> **DATA IN THIS EXERCISE**
------------------------------
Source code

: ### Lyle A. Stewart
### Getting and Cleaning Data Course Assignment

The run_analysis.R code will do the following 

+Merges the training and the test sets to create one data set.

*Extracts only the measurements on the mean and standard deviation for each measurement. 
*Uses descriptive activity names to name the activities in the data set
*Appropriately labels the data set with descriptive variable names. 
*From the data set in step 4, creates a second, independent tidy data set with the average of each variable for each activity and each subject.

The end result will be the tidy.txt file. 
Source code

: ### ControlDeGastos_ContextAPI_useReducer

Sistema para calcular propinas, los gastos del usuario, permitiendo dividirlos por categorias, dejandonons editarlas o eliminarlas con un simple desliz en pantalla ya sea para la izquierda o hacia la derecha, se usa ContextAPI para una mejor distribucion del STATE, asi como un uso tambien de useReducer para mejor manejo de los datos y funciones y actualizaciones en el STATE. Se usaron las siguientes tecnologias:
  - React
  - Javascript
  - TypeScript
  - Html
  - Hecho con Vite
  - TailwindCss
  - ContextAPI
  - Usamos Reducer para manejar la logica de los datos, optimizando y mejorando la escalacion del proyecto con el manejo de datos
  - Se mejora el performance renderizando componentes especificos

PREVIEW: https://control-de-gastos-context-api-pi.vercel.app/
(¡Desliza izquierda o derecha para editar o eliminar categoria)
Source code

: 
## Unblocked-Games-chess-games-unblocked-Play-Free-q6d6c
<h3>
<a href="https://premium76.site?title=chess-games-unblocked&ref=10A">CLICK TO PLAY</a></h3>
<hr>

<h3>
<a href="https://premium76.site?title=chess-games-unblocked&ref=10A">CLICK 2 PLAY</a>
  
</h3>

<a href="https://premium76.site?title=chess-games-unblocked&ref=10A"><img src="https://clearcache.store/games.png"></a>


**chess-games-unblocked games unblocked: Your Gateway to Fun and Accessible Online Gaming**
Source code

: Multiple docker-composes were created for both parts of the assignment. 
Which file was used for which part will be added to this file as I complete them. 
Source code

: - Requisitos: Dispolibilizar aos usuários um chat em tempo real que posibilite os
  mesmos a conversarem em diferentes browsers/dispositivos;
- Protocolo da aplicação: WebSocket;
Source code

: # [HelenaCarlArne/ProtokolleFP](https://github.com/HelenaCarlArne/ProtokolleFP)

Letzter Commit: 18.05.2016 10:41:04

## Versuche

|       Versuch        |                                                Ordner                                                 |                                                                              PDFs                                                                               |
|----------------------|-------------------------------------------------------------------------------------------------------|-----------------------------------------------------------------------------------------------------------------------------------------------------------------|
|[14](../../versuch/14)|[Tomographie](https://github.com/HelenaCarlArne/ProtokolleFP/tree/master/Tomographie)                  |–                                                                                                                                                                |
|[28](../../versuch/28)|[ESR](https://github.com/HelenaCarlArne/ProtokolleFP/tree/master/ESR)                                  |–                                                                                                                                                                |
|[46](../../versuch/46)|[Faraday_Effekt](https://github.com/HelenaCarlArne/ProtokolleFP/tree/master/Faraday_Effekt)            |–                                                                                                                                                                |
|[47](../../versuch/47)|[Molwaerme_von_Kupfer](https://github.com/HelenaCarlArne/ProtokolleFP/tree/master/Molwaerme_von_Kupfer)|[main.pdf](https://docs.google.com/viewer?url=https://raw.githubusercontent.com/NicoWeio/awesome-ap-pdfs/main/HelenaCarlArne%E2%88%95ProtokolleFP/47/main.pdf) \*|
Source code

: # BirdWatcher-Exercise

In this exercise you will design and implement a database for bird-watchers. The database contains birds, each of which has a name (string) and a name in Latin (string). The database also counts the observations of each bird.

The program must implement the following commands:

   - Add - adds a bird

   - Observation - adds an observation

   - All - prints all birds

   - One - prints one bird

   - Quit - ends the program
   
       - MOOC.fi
------------------------------
> **ABOUT THIS EXERCISE**
Would you repeat the records above without any changes?

> **WRITTEN ANSWER**
Source code

: ### Lyle A. Stewart
### Getting and Cleaning Data Course Assignment

The run_analysis.R code will do the following 

+Merges the training and the test sets to create one data set.

*Extracts only the measurements on the mean and standard deviation for each measurement. 
*Uses descriptive activity names to name the activities in the data set
*Appropriately labels the data set with descriptive variable names. 
*From the data set in step 4, creates a second, independent tidy data set with the average of each variable for each activity and each subject.

The end result will be the tidy.txt file. 
Source code

: ### ControlDeGastos_ContextAPI_useReducer

Sistema para calcular propinas, los gastos del usuario, permitiendo dividirlos por categorias, dejandonons editarlas o eliminarlas con un simple desliz en pantalla ya sea para la izquierda o hacia la derecha, se usa ContextAPI para una mejor distribucion del STATE, asi como un uso tambien de useReducer para mejor manejo de los datos y funciones y actualizaciones en el STATE. Se usaron las siguientes tecnologias:
  - React
  - Javascript
  - TypeScript
  - Html
  - Hecho con Vite
  - TailwindCss
  - ContextAPI
  - Usamos Reducer para manejar la logica de los datos, optimizando y mejorando la escalacion del proyecto con el manejo de datos
  - Se mejora el performance renderizando componentes especificos

PREVIEW: https://control-de-gastos-context-api-pi.vercel.app/
(¡Desliza izquierda o derecha para editar o eliminar categoria)
Source code

: 
## Unblocked-Games-chess-games-unblocked-Play-Free-q6d6c
<h3>
<a href="https://premium76.site?title=chess-games-unblocked&ref=10A">CLICK TO PLAY</a></h3>
<hr>

<h3>
<a href="https://premium76.site?title=chess-games-unblocked&ref=10A">CLICK 2 PLAY</a>
  
</h3>

<a href="https://premium76.site?title=chess-games-unblocked&ref=10A"><img src="https://clearcache.store/games.png"></a>


**chess-games-unblocked games unblocked: Your Gateway to Fun and Accessible Online Gaming**
Source code

: Multiple docker-composes were created for both parts of the assignment. 
Which file was used for which part will be added to this file as I complete them. 
Source code

: - Requisitos: Dispolibilizar aos usuários um chat em tempo real que posibilite os
  mesmos a conversarem em diferentes browsers/dispositivos;
- Protocolo da aplicação: WebSocket;
Source code

: # [HelenaCarlArne/ProtokolleFP](https://github.com/HelenaCarlArne/ProtokolleFP)

Letzter Commit: 18.05.2016 10:41:04

## Versuche

|       Versuch        |                                                Ordner                                                 |                                                                              PDFs                                                                               |
|----------------------|-------------------------------------------------------------------------------------------------------|-----------------------------------------------------------------------------------------------------------------------------------------------------------------|
|[14](../../versuch/14)|[Tomographie](https://github.com/HelenaCarlArne/ProtokolleFP/tree/master/Tomographie)                  |–                                                                                                                                                                |
|[28](../../versuch/28)|[ESR](https://github.com/HelenaCarlArne/ProtokolleFP/tree/master/ESR)                                  |–                                                                                                                                                                |
|[46](../../versuch/46)|[Faraday_Effekt](https://github.com/HelenaCarlArne/ProtokolleFP/tree/master/Faraday_Effekt)            |–                                                                                                                                                                |
|[47](../../versuch/47)|[Molwaerme_von_Kupfer](https://github.com/HelenaCarlArne/ProtokolleFP/tree/master/Molwaerme_von_Kupfer)|[main.pdf](https://docs.google.com/viewer?url=https://raw.githubusercontent.com/NicoWeio/awesome-ap-pdfs/main/HelenaCarlArne%E2%88%95ProtokolleFP/47/main.pdf) \*|
Source code

: # BirdWatcher-Exercise

In this exercise you will design and implement a database for bird-watchers. The database contains birds, each of which has a name (string) and a name in Latin (string). The database also counts the observations of each bird.

The program must implement the following commands:

   - Add - adds a bird

   - Observation - adds an observation

   - All - prints all birds

   - One - prints one bird

   - Quit - ends the program
   
       - MOOC.fi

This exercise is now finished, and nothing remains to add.